# Build, Train and Deploy a Machine Learning Model using Amazon SageMaker

In this lab, you will learn how to build, train, and deploy a machine learning model using Amazon SageMaker. You will use the XGBoost algorithm to predict whether a customer will enroll for a term deposit based on their demographic and behavioral data. This notebook demonstrates the complete ML workflow from data preparation to model deployment and evaluation.

The dataset used is from a direct marketing campaign of a banking institution, and the goal is to predict whether a client will subscribe to a term deposit (binary classification problem).

#### Scenario
You are a Machine Learning Engineer at a financial institution, and your task is to build a predictive model that can help the marketing team identify customers who are likely to subscribe to a term deposit. By automating this prediction, the bank can optimize its marketing campaigns and improve customer targeting.

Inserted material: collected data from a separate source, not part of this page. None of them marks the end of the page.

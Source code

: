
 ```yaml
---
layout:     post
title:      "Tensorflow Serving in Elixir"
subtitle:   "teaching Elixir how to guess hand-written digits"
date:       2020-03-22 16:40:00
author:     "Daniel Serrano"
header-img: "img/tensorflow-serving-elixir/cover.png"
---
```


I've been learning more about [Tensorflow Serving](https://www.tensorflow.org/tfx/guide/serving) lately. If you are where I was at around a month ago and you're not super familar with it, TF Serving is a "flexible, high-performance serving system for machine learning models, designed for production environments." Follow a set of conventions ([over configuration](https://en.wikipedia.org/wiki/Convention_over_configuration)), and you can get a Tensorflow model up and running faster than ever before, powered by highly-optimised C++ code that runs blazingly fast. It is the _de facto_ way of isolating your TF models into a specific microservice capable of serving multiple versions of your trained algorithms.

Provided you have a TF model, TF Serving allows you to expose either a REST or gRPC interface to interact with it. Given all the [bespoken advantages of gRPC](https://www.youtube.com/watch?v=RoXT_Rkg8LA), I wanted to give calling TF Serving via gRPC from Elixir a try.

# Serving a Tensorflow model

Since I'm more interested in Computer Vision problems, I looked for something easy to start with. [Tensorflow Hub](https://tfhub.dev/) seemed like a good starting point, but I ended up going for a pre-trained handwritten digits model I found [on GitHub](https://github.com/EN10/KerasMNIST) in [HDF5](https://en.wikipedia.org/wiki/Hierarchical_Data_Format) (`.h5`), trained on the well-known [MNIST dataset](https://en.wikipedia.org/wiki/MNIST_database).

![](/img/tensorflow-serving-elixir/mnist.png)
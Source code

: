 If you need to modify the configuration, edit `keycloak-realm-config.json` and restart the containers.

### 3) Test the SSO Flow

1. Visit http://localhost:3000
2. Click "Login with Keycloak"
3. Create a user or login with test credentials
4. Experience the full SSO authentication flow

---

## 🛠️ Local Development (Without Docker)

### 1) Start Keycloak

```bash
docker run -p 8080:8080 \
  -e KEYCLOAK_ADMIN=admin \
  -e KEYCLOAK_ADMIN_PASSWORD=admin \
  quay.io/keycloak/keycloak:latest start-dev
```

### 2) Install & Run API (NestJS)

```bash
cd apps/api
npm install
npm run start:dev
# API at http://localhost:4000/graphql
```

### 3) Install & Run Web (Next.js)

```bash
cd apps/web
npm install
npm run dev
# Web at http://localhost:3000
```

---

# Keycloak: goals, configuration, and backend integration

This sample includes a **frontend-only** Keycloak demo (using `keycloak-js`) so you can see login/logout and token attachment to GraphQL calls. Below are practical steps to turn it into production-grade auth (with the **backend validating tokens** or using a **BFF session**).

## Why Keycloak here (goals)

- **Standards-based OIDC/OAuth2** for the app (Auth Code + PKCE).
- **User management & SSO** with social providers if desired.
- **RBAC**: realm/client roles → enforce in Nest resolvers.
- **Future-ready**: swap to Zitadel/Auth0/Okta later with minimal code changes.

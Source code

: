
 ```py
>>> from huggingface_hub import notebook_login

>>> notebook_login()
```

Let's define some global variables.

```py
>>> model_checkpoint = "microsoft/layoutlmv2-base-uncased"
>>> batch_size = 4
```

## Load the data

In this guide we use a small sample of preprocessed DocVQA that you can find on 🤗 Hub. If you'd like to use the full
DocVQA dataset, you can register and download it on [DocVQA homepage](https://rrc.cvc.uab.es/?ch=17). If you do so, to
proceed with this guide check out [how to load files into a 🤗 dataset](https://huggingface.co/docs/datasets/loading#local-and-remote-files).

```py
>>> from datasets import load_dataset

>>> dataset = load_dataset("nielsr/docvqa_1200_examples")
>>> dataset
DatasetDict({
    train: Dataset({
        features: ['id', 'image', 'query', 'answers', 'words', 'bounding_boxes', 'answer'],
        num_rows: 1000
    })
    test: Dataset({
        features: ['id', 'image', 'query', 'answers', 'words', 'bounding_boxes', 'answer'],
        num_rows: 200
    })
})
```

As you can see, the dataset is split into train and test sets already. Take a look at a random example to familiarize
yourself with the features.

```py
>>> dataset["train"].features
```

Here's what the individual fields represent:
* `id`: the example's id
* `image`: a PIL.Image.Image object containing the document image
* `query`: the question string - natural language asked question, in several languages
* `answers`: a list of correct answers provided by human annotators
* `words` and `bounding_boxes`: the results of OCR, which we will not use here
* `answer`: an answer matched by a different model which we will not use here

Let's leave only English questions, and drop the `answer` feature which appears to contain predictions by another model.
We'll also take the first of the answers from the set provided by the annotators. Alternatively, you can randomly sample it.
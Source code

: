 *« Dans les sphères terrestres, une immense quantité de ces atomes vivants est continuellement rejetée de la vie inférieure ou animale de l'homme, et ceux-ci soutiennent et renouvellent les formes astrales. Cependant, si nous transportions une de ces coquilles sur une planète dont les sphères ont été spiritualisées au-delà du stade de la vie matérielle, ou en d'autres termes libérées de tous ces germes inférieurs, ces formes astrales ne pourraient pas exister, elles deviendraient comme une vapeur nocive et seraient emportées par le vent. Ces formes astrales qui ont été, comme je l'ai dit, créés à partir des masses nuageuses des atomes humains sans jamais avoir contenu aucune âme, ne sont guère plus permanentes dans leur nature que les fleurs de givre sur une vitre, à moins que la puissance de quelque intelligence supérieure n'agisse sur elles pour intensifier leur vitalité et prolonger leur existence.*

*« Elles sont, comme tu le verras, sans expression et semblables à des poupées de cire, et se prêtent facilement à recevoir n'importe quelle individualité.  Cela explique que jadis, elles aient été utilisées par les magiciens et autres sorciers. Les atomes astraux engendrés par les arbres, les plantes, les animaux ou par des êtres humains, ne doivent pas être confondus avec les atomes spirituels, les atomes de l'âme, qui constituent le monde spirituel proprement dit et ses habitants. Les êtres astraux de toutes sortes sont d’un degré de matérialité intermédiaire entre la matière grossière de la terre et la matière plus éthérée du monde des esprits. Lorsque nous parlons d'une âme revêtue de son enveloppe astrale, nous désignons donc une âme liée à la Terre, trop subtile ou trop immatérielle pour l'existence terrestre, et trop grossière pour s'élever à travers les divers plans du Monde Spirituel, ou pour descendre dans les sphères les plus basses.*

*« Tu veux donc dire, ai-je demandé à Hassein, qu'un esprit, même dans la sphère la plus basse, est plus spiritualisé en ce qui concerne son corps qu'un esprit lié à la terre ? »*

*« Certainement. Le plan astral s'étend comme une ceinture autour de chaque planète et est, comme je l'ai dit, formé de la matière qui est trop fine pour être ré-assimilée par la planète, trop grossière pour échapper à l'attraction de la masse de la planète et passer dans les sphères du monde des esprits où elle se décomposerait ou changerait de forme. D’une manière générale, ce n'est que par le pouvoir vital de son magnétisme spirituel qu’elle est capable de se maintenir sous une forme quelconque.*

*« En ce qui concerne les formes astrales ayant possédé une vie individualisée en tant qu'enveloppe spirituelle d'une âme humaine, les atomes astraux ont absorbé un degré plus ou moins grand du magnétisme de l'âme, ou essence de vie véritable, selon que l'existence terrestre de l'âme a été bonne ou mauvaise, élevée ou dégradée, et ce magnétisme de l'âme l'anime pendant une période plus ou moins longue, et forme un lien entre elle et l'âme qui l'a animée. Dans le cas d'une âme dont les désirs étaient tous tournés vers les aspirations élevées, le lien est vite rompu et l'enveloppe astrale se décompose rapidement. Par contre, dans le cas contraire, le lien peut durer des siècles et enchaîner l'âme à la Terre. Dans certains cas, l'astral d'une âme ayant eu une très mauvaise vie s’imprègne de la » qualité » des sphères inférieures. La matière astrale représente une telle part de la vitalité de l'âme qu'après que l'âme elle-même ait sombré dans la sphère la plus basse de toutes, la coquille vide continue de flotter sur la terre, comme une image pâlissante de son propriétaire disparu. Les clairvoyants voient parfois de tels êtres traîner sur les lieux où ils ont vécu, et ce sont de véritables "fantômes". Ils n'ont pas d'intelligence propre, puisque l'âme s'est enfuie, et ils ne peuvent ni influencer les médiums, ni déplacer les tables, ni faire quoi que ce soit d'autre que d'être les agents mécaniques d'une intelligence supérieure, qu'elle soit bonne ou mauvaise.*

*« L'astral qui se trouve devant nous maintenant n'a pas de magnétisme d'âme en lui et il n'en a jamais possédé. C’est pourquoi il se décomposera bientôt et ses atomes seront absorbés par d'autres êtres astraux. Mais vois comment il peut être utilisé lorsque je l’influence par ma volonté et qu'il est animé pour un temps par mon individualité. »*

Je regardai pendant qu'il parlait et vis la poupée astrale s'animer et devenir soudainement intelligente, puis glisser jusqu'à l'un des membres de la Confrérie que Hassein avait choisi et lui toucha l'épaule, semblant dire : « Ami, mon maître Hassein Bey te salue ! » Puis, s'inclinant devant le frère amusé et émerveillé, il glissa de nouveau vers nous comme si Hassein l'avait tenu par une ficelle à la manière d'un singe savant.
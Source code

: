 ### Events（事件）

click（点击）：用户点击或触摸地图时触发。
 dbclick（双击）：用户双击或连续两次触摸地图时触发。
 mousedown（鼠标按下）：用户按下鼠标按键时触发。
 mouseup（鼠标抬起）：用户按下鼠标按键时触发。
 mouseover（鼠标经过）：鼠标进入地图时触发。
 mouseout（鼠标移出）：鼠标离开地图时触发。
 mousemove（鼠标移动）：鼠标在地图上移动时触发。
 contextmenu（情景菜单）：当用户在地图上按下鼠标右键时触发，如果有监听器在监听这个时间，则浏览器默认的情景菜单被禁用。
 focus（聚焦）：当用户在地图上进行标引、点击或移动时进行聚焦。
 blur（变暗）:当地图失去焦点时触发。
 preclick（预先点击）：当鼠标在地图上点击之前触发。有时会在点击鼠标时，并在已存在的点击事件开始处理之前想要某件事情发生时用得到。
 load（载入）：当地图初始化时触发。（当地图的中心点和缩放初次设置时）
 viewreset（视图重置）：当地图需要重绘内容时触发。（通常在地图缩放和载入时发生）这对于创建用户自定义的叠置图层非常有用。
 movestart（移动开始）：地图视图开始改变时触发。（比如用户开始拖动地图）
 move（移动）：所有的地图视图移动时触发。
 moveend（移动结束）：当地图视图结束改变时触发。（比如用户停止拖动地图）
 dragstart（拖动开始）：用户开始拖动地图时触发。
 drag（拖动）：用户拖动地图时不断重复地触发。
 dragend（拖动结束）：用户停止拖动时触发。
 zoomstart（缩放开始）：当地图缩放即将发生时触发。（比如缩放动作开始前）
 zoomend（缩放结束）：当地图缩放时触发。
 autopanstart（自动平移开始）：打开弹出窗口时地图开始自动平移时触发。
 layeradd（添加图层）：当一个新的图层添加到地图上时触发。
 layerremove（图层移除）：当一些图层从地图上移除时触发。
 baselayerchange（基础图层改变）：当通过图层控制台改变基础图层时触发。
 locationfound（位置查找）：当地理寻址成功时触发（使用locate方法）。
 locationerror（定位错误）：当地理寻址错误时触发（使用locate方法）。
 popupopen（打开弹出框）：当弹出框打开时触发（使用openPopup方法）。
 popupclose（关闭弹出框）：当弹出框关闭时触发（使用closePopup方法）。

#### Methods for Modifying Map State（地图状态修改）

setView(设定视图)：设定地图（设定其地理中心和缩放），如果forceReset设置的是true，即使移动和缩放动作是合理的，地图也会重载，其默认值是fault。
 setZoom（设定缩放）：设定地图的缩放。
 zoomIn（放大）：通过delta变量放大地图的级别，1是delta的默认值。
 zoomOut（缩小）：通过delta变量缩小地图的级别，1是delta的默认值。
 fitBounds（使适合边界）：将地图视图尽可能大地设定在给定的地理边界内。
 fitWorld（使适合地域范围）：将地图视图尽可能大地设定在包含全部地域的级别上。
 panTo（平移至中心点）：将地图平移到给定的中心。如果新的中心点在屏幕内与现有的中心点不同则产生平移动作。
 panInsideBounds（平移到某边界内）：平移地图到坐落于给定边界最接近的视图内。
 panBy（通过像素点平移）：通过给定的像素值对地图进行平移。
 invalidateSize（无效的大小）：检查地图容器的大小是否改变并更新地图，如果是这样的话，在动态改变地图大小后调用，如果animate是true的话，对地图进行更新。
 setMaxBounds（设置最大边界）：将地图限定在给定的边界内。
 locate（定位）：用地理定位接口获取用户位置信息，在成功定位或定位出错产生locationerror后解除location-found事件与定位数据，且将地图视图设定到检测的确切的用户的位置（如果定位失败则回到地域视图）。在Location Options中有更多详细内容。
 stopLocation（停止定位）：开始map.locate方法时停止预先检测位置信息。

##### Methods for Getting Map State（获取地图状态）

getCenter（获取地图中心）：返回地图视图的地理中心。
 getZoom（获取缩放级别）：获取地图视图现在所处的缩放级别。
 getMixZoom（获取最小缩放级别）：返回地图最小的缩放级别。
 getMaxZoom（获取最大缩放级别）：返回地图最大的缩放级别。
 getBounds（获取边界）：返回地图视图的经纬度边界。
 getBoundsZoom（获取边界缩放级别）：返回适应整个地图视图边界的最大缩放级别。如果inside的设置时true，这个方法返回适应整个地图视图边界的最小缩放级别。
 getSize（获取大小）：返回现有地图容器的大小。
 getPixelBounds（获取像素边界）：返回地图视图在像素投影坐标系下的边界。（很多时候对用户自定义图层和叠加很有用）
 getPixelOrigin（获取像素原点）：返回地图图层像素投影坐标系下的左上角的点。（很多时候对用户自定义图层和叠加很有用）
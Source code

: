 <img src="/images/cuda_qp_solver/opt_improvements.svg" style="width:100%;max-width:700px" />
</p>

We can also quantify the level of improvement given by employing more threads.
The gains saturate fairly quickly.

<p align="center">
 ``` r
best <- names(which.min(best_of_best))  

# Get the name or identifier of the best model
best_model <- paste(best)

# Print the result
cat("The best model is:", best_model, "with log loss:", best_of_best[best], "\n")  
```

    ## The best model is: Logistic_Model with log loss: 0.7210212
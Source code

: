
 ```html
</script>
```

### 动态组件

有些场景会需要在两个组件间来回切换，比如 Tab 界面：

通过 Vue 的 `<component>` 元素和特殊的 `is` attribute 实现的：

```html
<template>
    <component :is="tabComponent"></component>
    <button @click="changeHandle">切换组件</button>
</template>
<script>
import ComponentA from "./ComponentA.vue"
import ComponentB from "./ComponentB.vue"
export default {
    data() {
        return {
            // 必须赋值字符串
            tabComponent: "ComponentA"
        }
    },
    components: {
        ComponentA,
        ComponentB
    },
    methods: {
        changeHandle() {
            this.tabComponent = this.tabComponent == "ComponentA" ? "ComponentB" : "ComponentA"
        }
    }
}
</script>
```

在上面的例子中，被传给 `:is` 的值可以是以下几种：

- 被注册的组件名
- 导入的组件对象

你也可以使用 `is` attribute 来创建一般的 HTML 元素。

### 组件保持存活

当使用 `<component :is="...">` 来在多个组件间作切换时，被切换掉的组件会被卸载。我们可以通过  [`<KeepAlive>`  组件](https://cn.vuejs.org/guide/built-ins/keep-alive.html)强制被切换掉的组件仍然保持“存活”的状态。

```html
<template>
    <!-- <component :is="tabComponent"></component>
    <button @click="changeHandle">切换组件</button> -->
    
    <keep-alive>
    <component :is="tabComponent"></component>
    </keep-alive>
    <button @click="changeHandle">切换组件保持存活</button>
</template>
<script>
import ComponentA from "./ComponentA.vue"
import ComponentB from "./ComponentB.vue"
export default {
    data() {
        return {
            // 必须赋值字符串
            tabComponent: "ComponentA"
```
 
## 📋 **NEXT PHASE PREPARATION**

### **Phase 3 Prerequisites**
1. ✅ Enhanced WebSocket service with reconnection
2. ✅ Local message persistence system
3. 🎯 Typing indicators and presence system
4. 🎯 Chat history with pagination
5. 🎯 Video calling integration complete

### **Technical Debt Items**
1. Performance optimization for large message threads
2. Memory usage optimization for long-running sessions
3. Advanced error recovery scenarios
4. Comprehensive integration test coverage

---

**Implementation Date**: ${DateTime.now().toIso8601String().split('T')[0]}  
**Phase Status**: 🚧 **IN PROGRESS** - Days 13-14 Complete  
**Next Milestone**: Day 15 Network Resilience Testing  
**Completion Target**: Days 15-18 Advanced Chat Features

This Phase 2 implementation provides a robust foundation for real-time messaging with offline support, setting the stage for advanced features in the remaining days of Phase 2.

## 1. Install and Import Required Libraries

In this task, you will install the SageMaker SDK and import all necessary libraries for data manipulation, AWS services, and machine learning operations.

In [None]:
# Install the SageMaker Python SDK (specific version for compatibility)
# The '<3.0.0' ensures we install a version below 3.0.0 to maintain compatibility
!pip install 'sagemaker<3.0.0'

**What we did in the above cell:**
- We installed the `sagemaker` library which provides Python APIs to interact with Amazon SageMaker services
- The version constraint `<3.0.0` ensures compatibility with the code in this notebook

In [None]:
# Importing necessary libraries for data manipulation and AWS services
import numpy as np  # For numerical operations and array handling
import pandas as pd  # For data manipulation using DataFrames
import matplotlib.pyplot as plt  # For creating visualizations
from IPython.display import display  # For displaying outputs in Jupyter notebooks
from time import gmtime, strftime  # For working with timestamps
import sys  # For system-specific parameters and functions
import math  # For mathematical operations
import json  # For working with JSON data
import os  # For interacting with the operating system

# Importing Boto3 (AWS SDK for Python) to interact with AWS services
import boto3,urllib.request

# Importing SageMaker-specific modules
import sagemaker  # Main SageMaker SDK
from sagemaker.inputs import TrainingInput  # For specifying training data location
from sagemaker.serializers import CSVSerializer  # For serializing data to CSV format for predictions

**What we did in the above cell:**
- **numpy** - we are importing this library for numerical computations and array operations
- **pandas** - we are importing this library to work with tabular data in DataFrame format
- **matplotlib** - we are importing this library for data visualization
- **boto3** - we are importing the AWS SDK to interact with AWS services like S3
- **sagemaker** - we are importing the SageMaker SDK to train and deploy ML models
- **TrainingInput** - we are importing this class to specify the S3 location of training data
- **CSVSerializer** - we are importing this serializer to format prediction requests in CSV format

## 2. Setup Environment and AWS Configuration

In this task, you will configure the AWS environment by setting up the SageMaker execution role, S3 bucket, and container image for the XGBoost algorithm.

In [None]:
# Get the IAM role for SageMaker
# This role provides permissions for SageMaker to access AWS resources like S3
role = sagemaker.get_execution_role()

# Get the AWS region where this notebook is running
region = boto3.Session().region_name

# Get the default SageMaker S3 bucket for this session
# This bucket will store training data, model artifacts, and outputs
bucket_name = sagemaker.Session().default_bucket()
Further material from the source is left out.